COURT OF APPEAL FOR ONTARIO
CITATION: Purcaru v. Seliverstova, 2016 ONCA 610
DATE: 20160804
DOCKET: C61335
Sharpe, Lauwers and Miller JJ.A.
BETWEEN
Felicia Purcaru
Applicant (Respondent)
and
Anna Seliverstova, Marina Seliverstova, Mircea Purcaru, Redina Inc., Daribo Consulting Inc., and Dan Purcaru
Respondents (Appellants)
Gary S. Joseph and Kenneth Younie, for the appellants
Morris Cooper, for the respondent
Heard: June 22, 2016
On appeal from the order of Justice F.L. Myers of the Superior Court of Justice, dated October 29, 2015, with reasons reported at 2015 ONSC 6679.
Miller J.A.:
Background
[1] This appeal is from an order awarding relief to the respondent under provisions of the Fraudulent Conveyances Act, R.S.O. 1990, c. F-29. The respondent’s ex-husband, Don Purcaru, and the appellant Marina Seliverstova, who had been in a relationship with Mr. Purcaru, were found to have acted in concert to convey property to Ms. Seliverstova with the intention of defeating Mr. Purcaru’s creditors, chiefly the respondent.

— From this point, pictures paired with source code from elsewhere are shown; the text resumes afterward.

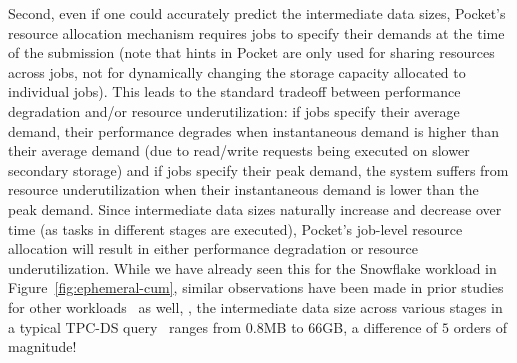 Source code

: Second, even if one could accurately predict the intermediate data sizes, Pocket's resource allocation mechanism requires jobs to specify their demands at the time of the submission (note that hints in Pocket are only used for sharing resources across jobs, not for dynamically changing the storage capacity allocated to individual jobs). This leads to the standard tradeoff between performance degradation and/or resource underutilization: if jobs specify their average demand, their performance degrades when instantaneous demand is higher than their average demand (due to read/write requests being executed on slower secondary storage) and if jobs specify their peak demand, the system suffers from resource underutilization when their instantaneous demand is lower than the peak demand. Since intermediate data sizes naturally increase and decrease over time (as tasks in different stages are executed), Pocket's job-level resource allocation will result in either performance degradation or resource underutilization. While we have already seen this for the Snowflake workload in Figure~\ref{fig:ephemeral-cum}, similar observations have been made in prior studies for other workloads~\cite{locus, googletrace} as well, \eg, the intermediate data size across various stages in a typical TPC-DS query~\cite{tpcds} ranges from $0.8$MB to $66$GB, a difference of $5$ orders of magnitude!  


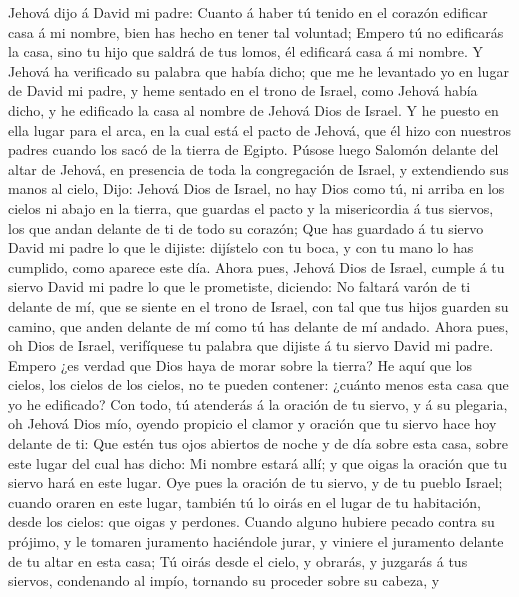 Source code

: Jehová dijo á David mi padre: Cuanto á haber tú tenido en el corazón
edificar casa á mi nombre, bien has hecho en tener tal voluntad;
 Empero tú no edificarás la casa, sino tu hijo que saldrá
de tus lomos, él edificará casa á mi nombre.  Y Jehová ha
verificado su palabra que había dicho; que me he levantado yo en lugar
de David mi padre, y heme sentado en el trono de Israel, como Jehová
había dicho, y he edificado la casa al nombre de Jehová Dios de Israel.
 Y he puesto en ella lugar para el arca, en la cual está el
pacto de Jehová, que él hizo con nuestros padres cuando los sacó de la
tierra de Egipto.  Púsose luego Salomón delante del altar
de Jehová, en presencia de toda la congregación de Israel, y extendiendo
sus manos al cielo,  Dijo: Jehová Dios de Israel, no hay
Dios como tú, ni arriba en los cielos ni abajo en la tierra, que guardas
el pacto y la misericordia á tus siervos, los que andan delante de ti de
todo su corazón;  Que has guardado á tu siervo David mi
padre lo que le dijiste: dijístelo con tu boca, y con tu mano lo has
cumplido, como aparece este día.  Ahora pues, Jehová Dios
de Israel, cumple á tu siervo David mi padre lo que le prometiste,
diciendo: No faltará varón de ti delante de mí, que se siente en el
trono de Israel, con tal que tus hijos guarden su camino, que anden
delante de mí como tú has delante de mí andado.  Ahora
pues, oh Dios de Israel, verifíquese tu palabra que dijiste á tu siervo
David mi padre.  Empero ¿es verdad que Dios haya de morar
sobre la tierra? He aquí que los cielos, los cielos de los cielos, no te
pueden contener: ¿cuánto menos esta casa que yo he edificado?
 Con todo, tú atenderás á la oración de tu siervo, y á su
plegaria, oh Jehová Dios mío, oyendo propicio el clamor y oración que tu
siervo hace hoy delante de ti:  Que estén tus ojos abiertos
de noche y de día sobre esta casa, sobre este lugar del cual has dicho:
Mi nombre estará allí; y que oigas la oración que tu siervo hará en este
lugar.  Oye pues la oración de tu siervo, y de tu pueblo
Israel; cuando oraren en este lugar, también tú lo oirás en el lugar de
tu habitación, desde los cielos: que oigas y perdones. 
Cuando alguno hubiere pecado contra su prójimo, y le tomaren juramento
haciéndole jurar, y viniere el juramento delante de tu altar en esta
casa;  Tú oirás desde el cielo, y obrarás, y juzgarás á tus
siervos, condenando al impío, tornando su proceder sobre su cabeza, y
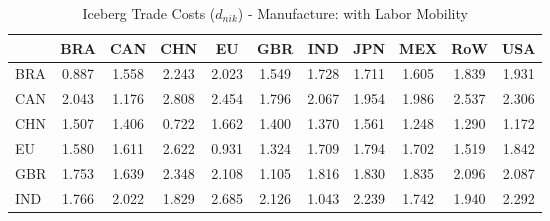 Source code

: \begin{table}[htbp]
\centering
\caption{Iceberg Trade Costs ($d_{nik}$) - Manufacture: with Labor Mobility} 
\label{tab:iceberg_Manufacture}
\begin{tabular}{lcccccccccc}
  \hline
 & BRA & CAN & CHN & EU & GBR & IND & JPN & MEX & RoW & USA \\ 
  \hline
BRA & \textcolor[RGB]{245,158,10}{0.887} & \textcolor[RGB]{176,114,79}{1.558} & \textcolor[RGB]{23,15,232}{2.243} & \textcolor[RGB]{56,36,199}{2.023} & \textcolor[RGB]{178,115,76}{1.549} & \textcolor[RGB]{133,86,122}{1.728} & \textcolor[RGB]{135,87,120}{1.711} & \textcolor[RGB]{166,107,89}{1.605} & \textcolor[RGB]{97,63,158}{1.839} & \textcolor[RGB]{77,50,178}{1.931} \\ 
  CAN & \textcolor[RGB]{54,35,201}{2.043} & \textcolor[RGB]{227,147,28}{1.176} & \textcolor[RGB]{0,0,255}{2.808} & \textcolor[RGB]{13,8,242}{2.454} & \textcolor[RGB]{115,74,140}{1.796} & \textcolor[RGB]{51,33,204}{2.067} & \textcolor[RGB]{66,43,189}{1.954} & \textcolor[RGB]{61,40,194}{1.986} & \textcolor[RGB]{10,7,245}{2.537} & \textcolor[RGB]{18,12,237}{2.306} \\ 
  CHN & \textcolor[RGB]{184,119,71}{1.507} & \textcolor[RGB]{199,129,56}{1.406} & \textcolor[RGB]{252,163,3}{0.722} & \textcolor[RGB]{150,97,105}{1.662} & \textcolor[RGB]{201,130,54}{1.400} & \textcolor[RGB]{204,132,51}{1.370} & \textcolor[RGB]{173,112,82}{1.561} & \textcolor[RGB]{219,142,36}{1.248} & \textcolor[RGB]{214,139,41}{1.290} & \textcolor[RGB]{230,148,26}{1.172} \\ 
  EU & \textcolor[RGB]{168,109,87}{1.580} & \textcolor[RGB]{163,106,92}{1.611} & \textcolor[RGB]{5,3,250}{2.622} & \textcolor[RGB]{242,157,13}{0.931} & \textcolor[RGB]{212,137,43}{1.324} & \textcolor[RGB]{138,89,117}{1.709} & \textcolor[RGB]{117,76,138}{1.794} & \textcolor[RGB]{143,92,112}{1.702} & \textcolor[RGB]{181,117,74}{1.519} & \textcolor[RGB]{94,61,161}{1.842} \\ 
  GBR & \textcolor[RGB]{128,82,128}{1.753} & \textcolor[RGB]{161,104,94}{1.639} & \textcolor[RGB]{15,10,240}{2.348} & \textcolor[RGB]{43,28,212}{2.108} & \textcolor[RGB]{235,152,20}{1.105} & \textcolor[RGB]{110,71,145}{1.816} & \textcolor[RGB]{102,66,153}{1.830} & \textcolor[RGB]{99,64,156}{1.835} & \textcolor[RGB]{46,30,209}{2.096} & \textcolor[RGB]{48,31,207}{2.087} \\ 
  IND & \textcolor[RGB]{122,79,133}{1.766} & \textcolor[RGB]{59,38,196}{2.022} & \textcolor[RGB]{105,68,150}{1.829} & \textcolor[RGB]{3,2,252}{2.685} & \textcolor[RGB]{41,26,214}{2.126} & \textcolor[RGB]{237,153,18}{1.043} & \textcolor[RGB]{25,16,230}{2.239} & \textcolor[RGB]{130,84,125}{1.742} & \textcolor[RGB]{71,46,184}{1.940} & \textcolor[RGB]{20,13,235}{2.292} \\ 

\end{tabular}
\end{table}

[2] Mr. Purcaru’s financial obligations to the respondent were a consequence of the end of their marriage. The respondent applied in 2004 for an order for divorce and corollary relief. After a trial in 2009, Mr. Purcaru was ordered by Paisley J. to pay the respondent in excess of $1 million in arrears of spousal and child support and for equalization of net family property, in addition to on-gong child support and awards of costs.
[3] In the current proceedings, the trial judge made an order voiding transfers of funds from Mr. Purcaru to Ms. Seliverstova that had enabled Ms. Seliverstova to purchase two residential condominium units in 2006 and 2008, one of which was purchased in the name of her daughter, the appellant Anna Seliverstova.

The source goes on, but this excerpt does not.